Get a Mortgage Loan for Your Condo, It’s So Easy!

Get a Mortgage Loan for Your Condo-Its So Easy- 150x150Maintaining a house can be very time consuming and expensive. The owner of a house is responsible for taking care of the whole property and its surroundings. Repairing and maintaining the various parts of a house require significantly more time and money than repairing and maintaining a condo. Condos are a great alternative for those who don’t wish to deal with the hassle of owning a house, but there are several aspects of buying a condo with a mortgage loan that are different from buying a house. The differences between buying a house and a condo with a mortgage loan are mostly related to the fees that you will have to pay and the qualification requirements.

Prices for condos have decreased back when the housing market crashed and are recovering slower than house prices, so this might be a perfect time to buy a condo. You will find cheaper condominiums, but unfortunately, lenders have tightened their lending requirements because the condo market is so weak.
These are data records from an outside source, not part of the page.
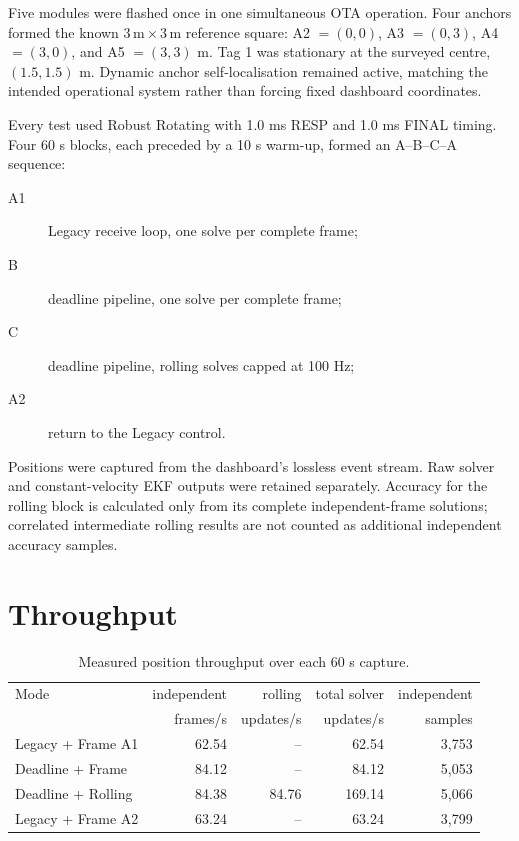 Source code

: \documentclass[11pt,a4paper]{article}
\begin{document}
Five modules were flashed once in one simultaneous OTA operation. Four anchors
formed the known \(3\,\mathrm{m}\times3\,\mathrm{m}\) reference square:
A2 \(=(0,0)\), A3 \(=(0,3)\), A4 \(=(3,0)\), and A5 \(=(3,3)\) m. Tag 1
was stationary at the surveyed centre, \((1.5,1.5)\) m. Dynamic anchor
self-localisation remained active, matching the intended operational system
rather than forcing fixed dashboard coordinates.

Every test used Robust Rotating with 1.0 ms RESP and 1.0 ms FINAL timing.
Four 60 s blocks, each preceded by a 10 s warm-up, formed an A--B--C--A
sequence:
\begin{description}
\item[A1] Legacy receive loop, one solve per complete frame;
\item[B] deadline pipeline, one solve per complete frame;
\item[C] deadline pipeline, rolling solves capped at 100 Hz;
\item[A2] return to the Legacy control.
\end{description}

Positions were captured from the dashboard's lossless event stream. Raw solver
and constant-velocity EKF outputs were retained separately. Accuracy for the
rolling block is calculated only from its complete independent-frame
solutions; correlated intermediate rolling results are not counted as
additional independent accuracy samples.

\section{Throughput}

\begin{table}[htbp]
\centering
\small
\begin{tabular}{lrrrr}
\toprule
Mode & independent & rolling & total solver & independent\\
 & frames/s & updates/s & updates/s & samples\\
\midrule
Legacy + Frame A1 & 62.54 & -- & 62.54 & 3,753\\
Deadline + Frame & 84.12 & -- & 84.12 & 5,053\\
Deadline + Rolling & 84.38 & 84.76 & 169.14 & 5,066\\
Legacy + Frame A2 & 63.24 & -- & 63.24 & 3,799\\
\bottomrule
\end{tabular}
\caption{Measured position throughput over each 60 s capture.}
\end{table}
\end{document}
When buying a house, you’re the only one that has to be approved for a mortgage loan, but when buying a condo, the condominium association must be approved, too. If the association has financial problems, there is a big chance that your mortgage loan application will be denied.

What’s Different When Getting a Mortgage Loan for a Condo?
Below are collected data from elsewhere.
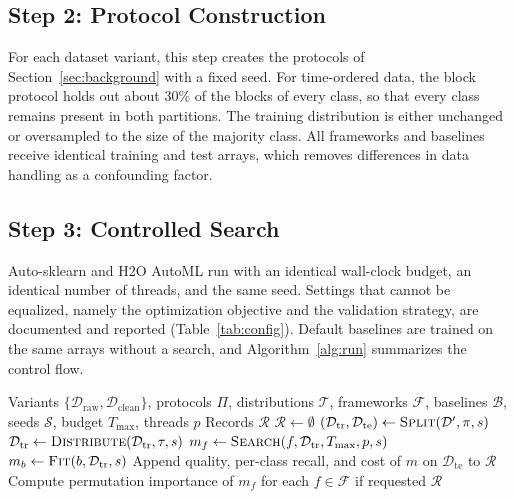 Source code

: \subsection{Step 2: Protocol Construction}
For each dataset variant, this step creates the protocols of Section~\ref{sec:background} with a fixed seed. For time-ordered data, the block protocol holds out about 30\% of the blocks of every class, so that every class remains present in both partitions. The training distribution is either unchanged or oversampled to the size of the majority class. All frameworks and baselines receive identical training and test arrays, which removes differences in data handling as a confounding factor.

\subsection{Step 3: Controlled Search}
Auto-sklearn and H2O AutoML run with an identical wall-clock budget, an identical number of threads, and the same seed. Settings that cannot be equalized, namely the optimization objective and the validation strategy, are documented and reported (Table~\ref{tab:config}). Default baselines are trained on the same arrays without a search, and Algorithm~\ref{alg:run} summarizes the control flow.

\begin{algorithm}[t]
\caption{Controlled Comparison}
\label{alg:run}
\footnotesize
\begin{algorithmic}[1]
\Require Variants $\{\mathcal{D}_{\mathrm{raw}},\mathcal{D}_{\mathrm{clean}}\}$, protocols $\Pi$, distributions $\mathcal{T}$, frameworks $\mathcal{F}$, baselines $\mathcal{B}$, seeds $\mathcal{S}$, budget $T_{\max}$, threads $p$
\Ensure Records $\mathcal{R}$
\State $\mathcal{R}\leftarrow\emptyset$
  \State $(\mathcal{D}_{\mathrm{tr}},\mathcal{D}_{\mathrm{te}})\leftarrow \textsc{Split}(\mathcal{D}',\pi,s)$
  \State $\mathcal{D}_{\mathrm{tr}}\leftarrow \textsc{Distribute}(\mathcal{D}_{\mathrm{tr}},\tau,s)$
    \State $m_f\leftarrow \textsc{Search}(f,\mathcal{D}_{\mathrm{tr}},T_{\max},p,s)$
  \EndFor
    \State $m_b\leftarrow \textsc{Fit}(b,\mathcal{D}_{\mathrm{tr}},s)$
  \EndFor
    \State Append quality, per-class recall, and cost of $m$ on $\mathcal{D}_{\mathrm{te}}$ to $\mathcal{R}$
  \EndFor
  \State Compute permutation importance of $m_f$ for each $f\in\mathcal{F}$ if requested
\EndFor
\State \Return $\mathcal{R}$
\end{algorithmic}
\end{algorithm}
Condominium prices may be lower than house prices, but the process of buying a condo with a mortgage is a bit different than buying a house with a mortgage. There are several aspects that you should keep in mind before getting a mortgage loan for your condo:

  • The association fees. When owning a condo, you are responsible for repairing and maintaining your unit, but keep in mind that the condo is part of a larger building that needs regular maintenance and repairs from time to time. The money needed for these repairs and maintenance work is raised by the condominium association. All condo owners will have to pay a monthly fee that goes into a fund to pay for maintenance, upkeep, repairs and other expenses. When finding out your debt-to-income ratio, your lender will also include the association fees in your monthly mortgage payment. Keep in mind that, over time, these association fees can increase, depending on how many repairs need to be done and on the cost of the materials.
  • Who backs the mortgage loan. Before buying a condo, make sure that it is approved for Fannie Mae, Freddie Mac and Federal Housing Administration (FHA) mortgages. If the property is not approved, you might have to pay a much larger interest rate and down payment. The FHA allows you to buy a condo with a much smaller down payment than on a conventional mortgage loan, but the Federal Housing Administration also requires that less than 10 percent of the condos have the same owner if the building is newly built. Mortgages backed by Fannie Mae and Freddie Mac require a higher down payment than the FHA and charge extra if your down payment is less than 25 percent.
  • Buying a non-warrantable condo. Condominiums that don’t qualify for Fannie Mae, Freddie Mac or Federal Housing Administration financing are called non-warrantable. Not being backed by the government makes these condos more expensive, with a higher interest rate and down payment, and much harder to find a mortgage lender willing to finance their purchase.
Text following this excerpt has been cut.